Reputation: 131
I have a requirement to read a hive db table and write that information in text format in EBCDIC encoding as that will be used as an input to a mainframe process. We are using the cp037 encoding. To do that i am reading the hive table into a df and then calling a custom udf to convert the numeric value into COMP3 format(used to store numeric value in Mainframe) and then decoding them using cp037 for mainframe EBCDIC charset. Problem is while writing into a text file or displaying the value some extra junk characters are getting added.
First i made sure that the custom udf is working fine. For that i encoded back the output of the custom udf using cp037 and the below output is coming which is perfect and expected. newcol1 here is the MF comp3 equivalent of the field1 and newcol2 is the MF COMP3 equivalent of the field2.
root
|-- field1: long (nullable = true)
|-- newcol1: binary (nullable = true)
|-- field2: long (nullable = true)
|-- newcol2: binary (nullable = true)
+---------------+----------------------+---------------------------+----------------+
|field1 |newcol1 |field2 |newcol2 |
+---------------+----------------------+---------------------------+----------------+
|2023097000 |[00 02 02 30 97 00 0C]|320264 |[00 03 20 26 4F]|
|2023097000 |[00 02 02 30 97 00 0C]|343012 |[00 03 43 01 2F]|
|2023100000 |[00 02 02 31 00 00 0C]|343012 |[00 03 43 01 2F]|
|2023100000 |[00 02 02 31 00 00 0C]|320264 |[00 03 20 26 4F]|
+---------------+----------------------+---------------------------+----------------+
But when i am trying to write/display the same after doing decoding junk charcters are coming in
after doing decoding
root
|-- field1: long (nullable = true)
|-- newcol11: string (nullable = true)
|-- field2: long (nullable = true)
|-- newcol21: string (nullable = true)
+---------------+--------+---------------------------+--------+
|field1 |newcol11|field2 |newcol21|
+---------------+--------+---------------------------+--------+
|2023097000 |^@^B^B~Pp^@^L |320264 |^@^C~@^W| |
|2023097000 |^@^B^B~Pp^@^L |343012 |^@^C?^A^G |
|2023100000 |^@^B^B~Q^@^@^L |343012 |^@^C?^A^G |
|2023100000 |^@^B^B~Q^@^@^L |320264 |^@^C~@^W| |
+---------------+--------+---------------------------+--------+
The Mainframe file is like below (Note that i have put HEX ON to show the actual nibbiles)
********************************
-------------------------------
2023097000...Ì.p..320264..Ì..|
FFFFFFFFFF00073900FFFFFF00722444
20230970000228070C32026403806F00
-------------------------------
If you notice the byte X'78' is the junk character that is getting added.
the pyspark file write command i am using is df.coalesce(1).write.format('text').option("encoding","cp037").mode('overwrite').save('/some_location/test/comp3_outputdata/')
Seems like while writing into text format it is not supporting the encoding option.
According to the below link it seems like pyspark doesnt support encoding while calling text method.

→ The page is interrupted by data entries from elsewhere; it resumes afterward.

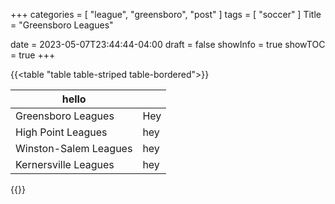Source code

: +++
categories = [ "league", "greensboro", "post" ]
tags = [ "soccer" ]
Title = "Greensboro Leagues"

date = 2023-05-07T23:44:44-04:00
draft = false
showInfo = true
showTOC = true
+++

{{<table "table table-striped table-bordered">}}

| hello 	|  	|
|---	|---	|
| Greensboro Leagues 	| Hey 	|
| High Point Leagues 	| hey 	|
| Winston-Salem Leagues 	|hey  	|
| Kernersville Leagues 	|hey  	|

{{</table>}}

Pass encoding option in Pyspark text method
i can't afford to have any other format as my output file will be directly picked up by a mainframe process. Can somebody please help me with this problem ??
Upvotes: 1
Views: 976
Reputation: 131
In solving this particular problem statement we have encountered multiple issues and as such writing here a detail process that we followed to resolve the issue for any future reference on this
https://www.ibm.com/docs/en/cpl?topic=zos-mbcs-conversion-during-microsoft-windows-copy
Problem 2 -> In code page cp037, X'15' and X'25' are interchangeable both indicating NewLine. The issue that we faced is that if there is a hex byte of x'15' as part of a comp3 field that value was getting change to x'25'. We did a lot of research and seems like there is no straightforward way to solve it and it's kind of bug in this particular codepage. We discussed with IBM on this and they suggested us to use the code page IBM1047. Note @Hogstrom mentioned this already in his response but somehow i didn't notice that. Note the entire file encoding was still utf8 but the destination encoding is changed from cp037 to cp1047.

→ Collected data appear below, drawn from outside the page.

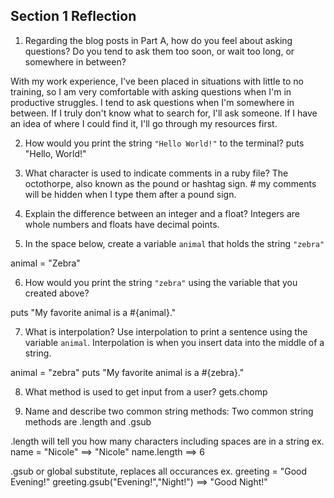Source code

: ## Section 1 Reflection

1. Regarding the blog posts in Part A, how do you feel about asking questions? Do you tend to ask them too soon, or wait too long, or somewhere in between?

With my work experience, I've been placed in situations with little to no training, so I am very comfortable with asking questions when I'm in productive struggles. I tend to ask questions when I'm somewhere in between. If I truly don't know what to search for, I'll ask someone. If I have an idea of where I could find it, I'll go through my resources first.

2. How would you print the string `"Hello World!"` to the terminal?
puts "Hello, World!"

3. What character is used to indicate comments in a ruby file?
The octothorpe, also known as the pound or hashtag sign. # my comments will be hidden when I type them after a pound sign.

4. Explain the difference between an integer and a float?
Integers are whole numbers and floats have decimal points.

5. In the space below, create a variable `animal` that holds the string `"zebra"`

animal = "Zebra"

6. How would you print the string `"zebra"` using the variable that you created above?

puts "My favorite animal is a #{animal}."

7. What is interpolation? Use interpolation to print a sentence using the variable `animal`.
Interpolation is when you insert data into the middle of a string.

animal = "zebra"
puts "My favorite animal is a #{zebra}."

8. What method is used to get input from a user?
gets.chomp

9. Name and describe two common string methods:
Two common string methods are .length and .gsub

.length will tell you how many characters including spaces are in a string
ex. name = "Nicole"
==> "Nicole"
name.length
==> 6

.gsub or global substitute, replaces all occurances
ex. greeting = "Good Evening!"
greeting.gsub("Evening!","Night!")
==> "Good Night!"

Problem 3 -> This time we noticed that in each line some extra white spaces are getting added. There is no definite logic for that...for example there was no extra space being added for 2.7 but for 2.5 extra character is getting added. This resulted into a layout issue for us though all the data related issues are resolved. To solved this we forcefully encoded the entire pyspark output file from utf8 to cp1047. Since in pyspark i was writing in text mode and encoding is not supported in that API we have written a separate python code all together for that
Problem 4 -> At this point, we noticed that we are getting an extra character x'15' is being added at the end of each rec. This was obvious as the pyspark text write API uses \n as default line-seperator. To resolve this we have used a custom line separator and in the following python code used rstrip to remove that custom line-seperator. this fixed the issue
Problem 5 -> Finally in the MBCS sft profile setting, the output file will always be on VB mode while in our case we need to support both VB and FB. As such we have removed the MBCS SFT profile and used simple SFT profile with mode=binary. That satisfied the requirement and created perfect file with perfect layout.

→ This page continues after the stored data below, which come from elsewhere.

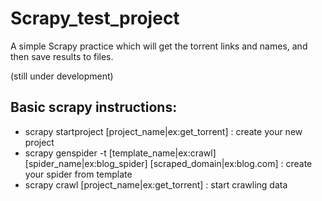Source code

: Scrapy_test_project
===================

A simple Scrapy practice which will get the torrent links and names, and then save results to files.

(still under development)

## Basic scrapy instructions:

* scrapy startproject [project_name|ex:get_torrent] : create your new project
* scrapy genspider -t [template_name|ex:crawl] [spider_name|ex:blog_spider] [scraped_domain|ex:blog.com] : create your spider from template
* scrapy crawl [project_name|ex:get_torrent] : start crawling data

I hope the above steps will help anybody with anytype of issue they might face working on similar requirements.
Upvotes: 1
Reputation: 3761
COMP-3 is a term used in COBOL to refer to packed decimal format on IBM Z hardware. Other formats include COMP which is binary. Think of that as an int32.
In the decimal format there are several decimal instructions that can process the number for various arithmetic operations. It's not clear what you want to do in your question but since you refer to COMP-3 its a reasonable assumption that you want to have a COBOL program process your numeric data as packed decimal and textual information using CP-037 codepage. A side note, CP-037 is generally used in European systems and CP-1047 is used in North American systems.
The binary structure of packed decimal is unrelated to the Code Page.
In your case, you'll need to process each column based on its data type. In your case you'll have something like this based on your example:
field1
- str
newcol1
- comp-3
field2
- str
newcol2
- comp-3
Rather than converting the entire record using a CP 037 encoding (which is only valid for field1 and field2) you would need to convert field1 and field2 with the conversion. For newcol1 and newcol2 you want to leave them untouched. Either copy them to the new output record or leave them untouched. Since they are binary encoding will result in funky translations like you are seeing with x'78'.
Upvotes: 1